Padahal, menurut International Energy Agency (IEA), Eropa membutuhkan lebih dari USD600 miliar per tahun sebelum 2030 untuk mengejar ketertinggalan—dan hingga USD2,3 triliun sebelum 2050.

Spanyol menjadi contoh nyata bagaimana ketidakseimbangan ini bisa menimbulkan risiko nyata. Negeri Matador itu telah mempercepat transisi energinya sejak invasi Rusia ke Ukraina pada 2022, yang kemudian memicu lonjakan harga minyak dan gas. 

Seperti ini Contoh Kasusnya

Pada tahun 2024, 56 persen energi listrik Spanyol berasal dari sumber terbarukan. Angka ini cukup mengesankan, namun sekaligus penuh tantangan. Sementara Grid tidak dirancang untuk mengakomodasi fluktuasi besar dari pembangkit energi surya dan angin yang sifatnya tidak stabil.

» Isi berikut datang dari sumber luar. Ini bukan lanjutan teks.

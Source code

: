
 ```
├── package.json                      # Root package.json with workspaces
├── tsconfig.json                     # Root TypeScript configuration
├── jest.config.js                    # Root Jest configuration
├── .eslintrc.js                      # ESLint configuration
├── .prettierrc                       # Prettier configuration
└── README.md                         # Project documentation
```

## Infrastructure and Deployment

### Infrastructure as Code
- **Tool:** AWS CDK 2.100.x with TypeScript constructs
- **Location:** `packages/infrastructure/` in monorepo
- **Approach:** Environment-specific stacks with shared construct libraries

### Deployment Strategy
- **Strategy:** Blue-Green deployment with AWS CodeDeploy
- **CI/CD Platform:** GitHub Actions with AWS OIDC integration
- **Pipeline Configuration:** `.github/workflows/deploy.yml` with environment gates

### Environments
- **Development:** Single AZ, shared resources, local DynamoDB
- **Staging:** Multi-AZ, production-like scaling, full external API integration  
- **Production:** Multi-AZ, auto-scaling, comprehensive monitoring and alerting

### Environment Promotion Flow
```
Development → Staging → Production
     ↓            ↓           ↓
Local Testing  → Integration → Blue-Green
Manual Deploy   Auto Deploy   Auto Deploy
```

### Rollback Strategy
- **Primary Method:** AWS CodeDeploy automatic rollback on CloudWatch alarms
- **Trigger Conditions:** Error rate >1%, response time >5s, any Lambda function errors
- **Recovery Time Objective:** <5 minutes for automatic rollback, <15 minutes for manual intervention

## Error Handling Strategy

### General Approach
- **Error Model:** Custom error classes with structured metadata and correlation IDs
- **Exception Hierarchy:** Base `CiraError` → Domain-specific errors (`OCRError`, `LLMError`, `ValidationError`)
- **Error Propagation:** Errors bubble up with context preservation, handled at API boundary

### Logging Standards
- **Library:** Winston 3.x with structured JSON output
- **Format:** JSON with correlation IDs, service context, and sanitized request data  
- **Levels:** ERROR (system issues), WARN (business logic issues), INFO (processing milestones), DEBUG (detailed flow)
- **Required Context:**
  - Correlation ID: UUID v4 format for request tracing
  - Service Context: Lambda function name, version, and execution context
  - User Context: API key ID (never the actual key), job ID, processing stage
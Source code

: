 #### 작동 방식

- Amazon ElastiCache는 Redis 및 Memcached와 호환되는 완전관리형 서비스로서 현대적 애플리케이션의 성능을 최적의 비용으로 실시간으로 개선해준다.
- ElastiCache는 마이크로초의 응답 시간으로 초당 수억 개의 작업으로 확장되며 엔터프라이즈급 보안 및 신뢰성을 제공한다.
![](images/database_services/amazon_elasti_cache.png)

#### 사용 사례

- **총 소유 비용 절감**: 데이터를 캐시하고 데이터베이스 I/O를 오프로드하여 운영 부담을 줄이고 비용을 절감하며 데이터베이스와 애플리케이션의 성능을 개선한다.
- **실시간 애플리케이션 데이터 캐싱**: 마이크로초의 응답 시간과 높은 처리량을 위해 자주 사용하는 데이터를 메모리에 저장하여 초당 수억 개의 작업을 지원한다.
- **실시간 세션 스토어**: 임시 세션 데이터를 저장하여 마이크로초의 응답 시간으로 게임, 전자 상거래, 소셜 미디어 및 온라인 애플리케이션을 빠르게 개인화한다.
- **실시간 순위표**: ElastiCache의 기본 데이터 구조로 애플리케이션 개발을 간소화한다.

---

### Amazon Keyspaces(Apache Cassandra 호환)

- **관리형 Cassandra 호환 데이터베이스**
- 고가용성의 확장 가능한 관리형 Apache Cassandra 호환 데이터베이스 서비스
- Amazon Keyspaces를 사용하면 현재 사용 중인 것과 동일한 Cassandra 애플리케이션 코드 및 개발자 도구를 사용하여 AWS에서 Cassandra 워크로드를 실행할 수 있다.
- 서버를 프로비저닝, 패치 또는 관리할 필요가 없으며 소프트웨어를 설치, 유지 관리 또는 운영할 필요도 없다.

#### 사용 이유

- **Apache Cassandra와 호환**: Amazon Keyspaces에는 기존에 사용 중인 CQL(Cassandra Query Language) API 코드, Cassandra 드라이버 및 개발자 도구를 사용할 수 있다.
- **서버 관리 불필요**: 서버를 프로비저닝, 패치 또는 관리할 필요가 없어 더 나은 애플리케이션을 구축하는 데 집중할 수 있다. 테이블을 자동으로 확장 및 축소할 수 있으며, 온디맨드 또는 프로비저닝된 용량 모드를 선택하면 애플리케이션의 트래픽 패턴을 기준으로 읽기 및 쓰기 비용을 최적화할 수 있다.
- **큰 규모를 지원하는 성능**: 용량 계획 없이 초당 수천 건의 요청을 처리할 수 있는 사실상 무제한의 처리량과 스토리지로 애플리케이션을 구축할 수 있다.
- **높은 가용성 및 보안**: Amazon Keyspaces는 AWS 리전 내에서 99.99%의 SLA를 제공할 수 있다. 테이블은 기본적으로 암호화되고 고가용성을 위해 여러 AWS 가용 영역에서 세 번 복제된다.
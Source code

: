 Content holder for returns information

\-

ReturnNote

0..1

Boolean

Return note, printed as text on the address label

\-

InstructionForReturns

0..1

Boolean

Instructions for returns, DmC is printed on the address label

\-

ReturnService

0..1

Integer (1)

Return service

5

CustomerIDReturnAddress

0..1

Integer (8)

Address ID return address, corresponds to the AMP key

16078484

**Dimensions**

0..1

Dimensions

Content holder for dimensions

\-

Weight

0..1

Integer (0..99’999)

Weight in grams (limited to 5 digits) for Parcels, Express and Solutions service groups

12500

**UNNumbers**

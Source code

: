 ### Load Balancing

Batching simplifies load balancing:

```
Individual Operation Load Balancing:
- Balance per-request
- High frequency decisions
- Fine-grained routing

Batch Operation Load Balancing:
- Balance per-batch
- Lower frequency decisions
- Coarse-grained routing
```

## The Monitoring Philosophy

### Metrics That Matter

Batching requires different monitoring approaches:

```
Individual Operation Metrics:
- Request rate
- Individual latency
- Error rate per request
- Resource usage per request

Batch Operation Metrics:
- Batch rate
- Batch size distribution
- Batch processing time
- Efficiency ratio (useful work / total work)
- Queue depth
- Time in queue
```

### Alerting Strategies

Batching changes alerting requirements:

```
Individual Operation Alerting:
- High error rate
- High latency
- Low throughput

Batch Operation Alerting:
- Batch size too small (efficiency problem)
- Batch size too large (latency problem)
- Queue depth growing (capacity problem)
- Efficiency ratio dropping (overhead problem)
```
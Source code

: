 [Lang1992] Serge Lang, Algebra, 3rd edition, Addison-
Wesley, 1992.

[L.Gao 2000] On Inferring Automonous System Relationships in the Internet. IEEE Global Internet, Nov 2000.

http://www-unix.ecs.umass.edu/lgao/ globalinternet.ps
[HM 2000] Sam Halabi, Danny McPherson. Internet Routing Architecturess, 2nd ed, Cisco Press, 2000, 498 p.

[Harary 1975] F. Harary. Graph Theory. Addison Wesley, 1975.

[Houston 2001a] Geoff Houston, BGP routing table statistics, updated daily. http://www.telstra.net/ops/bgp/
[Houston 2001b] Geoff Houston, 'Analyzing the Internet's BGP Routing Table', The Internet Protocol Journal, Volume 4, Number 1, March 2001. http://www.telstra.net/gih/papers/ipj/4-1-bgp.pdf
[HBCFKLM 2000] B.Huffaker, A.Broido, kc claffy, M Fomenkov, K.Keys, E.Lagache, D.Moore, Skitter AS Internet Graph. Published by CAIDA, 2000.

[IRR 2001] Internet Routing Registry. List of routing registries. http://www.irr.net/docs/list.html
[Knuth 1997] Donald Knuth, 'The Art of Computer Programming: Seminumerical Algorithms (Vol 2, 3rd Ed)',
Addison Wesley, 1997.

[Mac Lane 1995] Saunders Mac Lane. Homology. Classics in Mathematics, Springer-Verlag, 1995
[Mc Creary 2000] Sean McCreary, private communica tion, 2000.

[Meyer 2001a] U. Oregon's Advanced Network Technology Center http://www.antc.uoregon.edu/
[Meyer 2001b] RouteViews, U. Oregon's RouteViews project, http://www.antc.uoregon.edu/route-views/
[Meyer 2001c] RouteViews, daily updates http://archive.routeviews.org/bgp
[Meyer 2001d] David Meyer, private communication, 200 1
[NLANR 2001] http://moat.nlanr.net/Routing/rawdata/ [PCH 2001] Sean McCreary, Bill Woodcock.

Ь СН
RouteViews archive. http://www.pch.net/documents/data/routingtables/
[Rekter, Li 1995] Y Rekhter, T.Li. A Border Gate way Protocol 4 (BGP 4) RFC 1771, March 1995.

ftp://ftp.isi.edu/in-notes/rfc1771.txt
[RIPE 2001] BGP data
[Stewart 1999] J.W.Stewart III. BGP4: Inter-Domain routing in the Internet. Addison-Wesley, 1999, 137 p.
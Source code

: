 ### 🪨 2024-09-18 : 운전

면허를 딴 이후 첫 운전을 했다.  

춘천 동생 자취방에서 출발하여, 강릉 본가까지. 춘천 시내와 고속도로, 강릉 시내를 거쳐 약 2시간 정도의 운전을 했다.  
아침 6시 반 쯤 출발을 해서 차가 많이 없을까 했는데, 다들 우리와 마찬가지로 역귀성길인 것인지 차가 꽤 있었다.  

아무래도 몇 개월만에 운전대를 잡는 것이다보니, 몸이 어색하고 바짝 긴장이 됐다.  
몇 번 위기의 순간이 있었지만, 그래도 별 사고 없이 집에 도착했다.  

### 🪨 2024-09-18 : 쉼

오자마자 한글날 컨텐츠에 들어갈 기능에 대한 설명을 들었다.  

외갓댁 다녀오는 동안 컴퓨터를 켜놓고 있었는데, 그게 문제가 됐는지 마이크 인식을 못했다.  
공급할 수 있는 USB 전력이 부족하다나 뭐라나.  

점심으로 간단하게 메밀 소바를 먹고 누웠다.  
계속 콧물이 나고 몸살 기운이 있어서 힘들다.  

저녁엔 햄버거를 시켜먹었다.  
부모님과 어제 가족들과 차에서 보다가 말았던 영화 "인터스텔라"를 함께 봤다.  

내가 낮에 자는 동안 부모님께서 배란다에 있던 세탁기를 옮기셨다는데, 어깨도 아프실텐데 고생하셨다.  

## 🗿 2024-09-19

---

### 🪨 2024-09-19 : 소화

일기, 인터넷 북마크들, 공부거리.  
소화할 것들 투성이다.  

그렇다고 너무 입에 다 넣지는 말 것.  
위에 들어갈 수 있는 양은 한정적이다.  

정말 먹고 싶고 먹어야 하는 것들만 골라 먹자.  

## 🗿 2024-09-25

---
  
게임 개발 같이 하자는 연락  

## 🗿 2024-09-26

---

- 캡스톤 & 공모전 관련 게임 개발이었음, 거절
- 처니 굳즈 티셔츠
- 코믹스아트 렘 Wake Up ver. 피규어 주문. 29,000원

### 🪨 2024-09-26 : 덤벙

Masalah besar lainnya adalah konektivitas antarnegara. Spanyol dan Portugal, misalnya, hanya memiliki koneksi sebesar 5 persen ke luar Semenanjung Iberia. Ini yang membuat kedua negara rentan karena tidak bisa menerima pasokan dari jaringan negara tetangga ketika terjadi krisis. 

Itulah mengapa Komisi Eropa menargetkan agar semua negara anggota memiliki interkoneksi listrik minimal 15 persen pada 2030. Tapi, jalan menuju target ini masih panjang dan mahal.

Modernisasi grid juga membutuhkan digitalisasi dan perlindungan terhadap serangan siber. Tanpa sistem perlindungan digital yang canggih membuat jaringan listrik bisa rentan disusupi. 

Di sisi lain, dibutuhkan sistem cadangan atau back-up power agar frekuensi grid tetap stabil pada 50 Hertz. Tanpa cadangan memadai, fluktuasi kecil saja bisa membuat sistem runtuh dan berujung blackout.

Portugal, misalnya, hanya memiliki dua pembangkit cadangan: satu berbasis gas dan satu hidro. Untuk ini, Perdana Menteri Luis Montenegro sudah menyuarakan kekhawatiran bahwa negara perlu lebih banyak sistem back-up. 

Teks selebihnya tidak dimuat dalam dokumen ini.